By the way, there are still some great Chris Rock quotes.
“Black women have the hardest gig in show business. You hear Jennifer Lawrence complaining about getting paid less because she’s a woman — if she was black, she’d really have something to complain about,” said Rock. It really makes you wish he had another press tour

Sorry, ladies, she’s straight.
“It’s too bad I’m not gay, ’cause I’d get the flyest bitches.”

What was her SNL audition like?
In an effort to be as intimidating as possible, SNL bigwigs sit in the very back during auditions. Jones’s was no exception — at first. As she recalled, “I got onstage, took the mike out of the stand, and went, ‘Nope. Y’all are gonna have to move up to where I can see you.’ And Lorne got his ass up and moved.”

She has some words about the whole “black women aren’t ready” thing on SNL.
During an interview on the podcast Alias Smith and LeRoi, she said that while she didn’t think she would be a good fit for SNL, she knew women who were:

“I have never said I would want to be on Saturday Night Live … I don’t do impressions. I don’t know if I could write sketch. So, no, I would never put myself into that circle. Even if they asked me to come and audition, I’d really be, like, ‘Eh, I don’t know if I can do that.’ But I do know women who can.” Pounding a hand on the table, she added, “There’s motherfuckin’ three bitches I can call right now, goddammit, that will fill that spot … Just because you don’t know them, that don’t mean that they don’t fucking exist. That’s like saying Italy does not exist. Motherfucker, yes, it does. I’ve been there.”

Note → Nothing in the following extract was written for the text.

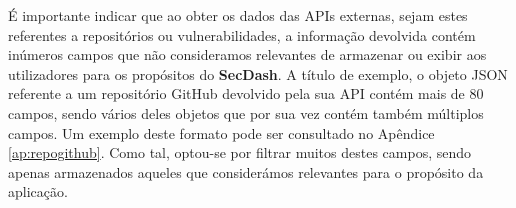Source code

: É importante indicar que ao obter os dados das APIs externas, sejam estes referentes a repositórios ou vulnerabilidades, a informação devolvida contém inúmeros campos que não consideramos relevantes de armazenar ou exibir aos utilizadores para os propósitos do \textbf{SecDash}. A título de exemplo, o objeto JSON referente a um repositório GitHub devolvido pela sua API contém mais de 80 campos, sendo vários deles objetos que por sua vez contém também múltiplos campos. Um exemplo deste formato pode ser consultado no Apêndice \ref{ap:repogithub}. Como tal, optou-se por filtrar muitos destes campos, sendo apenas armazenados aqueles que considerámos relevantes para o propósito da aplicação. \\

Speaking of, you better believe she had some words for Kenan Thompson.

“I came at him, like, ‘I heard what you said, motherfucker.’ He said, ‘Come in, close the door, let’s talk.’” Thompson told me, “What I said was that the show hadn’t found the right people. That was true. And at the end of the day Leslie and Sasheer both got jobs, so I’m happy.” These days, Jones said, “Kenan is possibly my best friend on the show.”

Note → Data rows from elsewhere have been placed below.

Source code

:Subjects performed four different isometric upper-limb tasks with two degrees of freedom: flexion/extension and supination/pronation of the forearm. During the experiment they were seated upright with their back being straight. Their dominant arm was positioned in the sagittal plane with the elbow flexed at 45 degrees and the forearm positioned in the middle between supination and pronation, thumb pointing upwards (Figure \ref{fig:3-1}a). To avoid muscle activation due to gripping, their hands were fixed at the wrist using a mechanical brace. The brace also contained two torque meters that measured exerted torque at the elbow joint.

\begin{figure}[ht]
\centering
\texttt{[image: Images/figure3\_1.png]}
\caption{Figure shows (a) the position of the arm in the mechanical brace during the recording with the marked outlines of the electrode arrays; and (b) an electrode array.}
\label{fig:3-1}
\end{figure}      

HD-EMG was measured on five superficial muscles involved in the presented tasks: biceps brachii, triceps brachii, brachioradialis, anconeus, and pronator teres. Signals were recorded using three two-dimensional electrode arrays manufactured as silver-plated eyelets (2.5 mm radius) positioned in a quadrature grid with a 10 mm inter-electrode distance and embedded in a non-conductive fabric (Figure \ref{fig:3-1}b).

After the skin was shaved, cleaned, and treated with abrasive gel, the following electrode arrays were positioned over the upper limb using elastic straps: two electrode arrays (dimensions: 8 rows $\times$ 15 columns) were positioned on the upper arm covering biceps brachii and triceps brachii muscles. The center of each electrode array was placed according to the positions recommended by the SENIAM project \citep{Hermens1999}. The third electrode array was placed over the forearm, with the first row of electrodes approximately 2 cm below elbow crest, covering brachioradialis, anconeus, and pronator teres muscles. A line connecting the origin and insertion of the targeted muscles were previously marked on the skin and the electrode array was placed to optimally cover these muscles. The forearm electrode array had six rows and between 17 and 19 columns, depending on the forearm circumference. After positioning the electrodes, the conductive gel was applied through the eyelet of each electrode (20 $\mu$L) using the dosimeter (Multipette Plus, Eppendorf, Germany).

Everyone knows Jones’s scene was the best part of Top Five.
Chris Rock knows that the best part of Top Five is the scene where a bunch of funny black comedians just get to hang out and riff. “That was the best scene in the movie, and Leslie was the best part of it,” Rock said. “Whenever I showed the movie to other directors — Ben Stiller, P. T. Anderson, Judd Apatow — their first reaction was always pointing at Leslie and going, ‘Who is that?’” Apparently Judd Apatow was so impressed that he and Amy Schumer created a part specifically for Jones in Trainwreck after seeing it.

This is what happened when Ann Coulter stopped by their table with Larry Wilmore:

Jones leaned across the table and stage-whispered, “What the fuck is this frightening bitch doing here?” Coulter’s face froze in a rictus, and she soon backed away from the table.

Nah, she never really watched SNL. Lorne seems cool with it.

“My sense was that, before she came here, she wasn’t a regular viewer,” Lorne Michaels said. Jones confirmed this. “I watched ‘S.N.L.’ the way most black people watched it: I watched Eddie. Then I stopped.”

She opened for Jamie Foxx after college and bombed.
One of Jones’s first gigs was opening for Jamie Foxx after she dropped out of college to do comedy. She bombed and the audience booed her off the stage. Afterwards, Foxx took her to a Fatburger and told her, “
You could be good, but you don’t have shit to talk about yet … You need to get your heart broken, have some bad jobs — live life for a while.”

On her “slave draft pick” bit that inflamed the internet.
“Not only did I take something of pain and make it funny, motherfucker — it was brilliant.”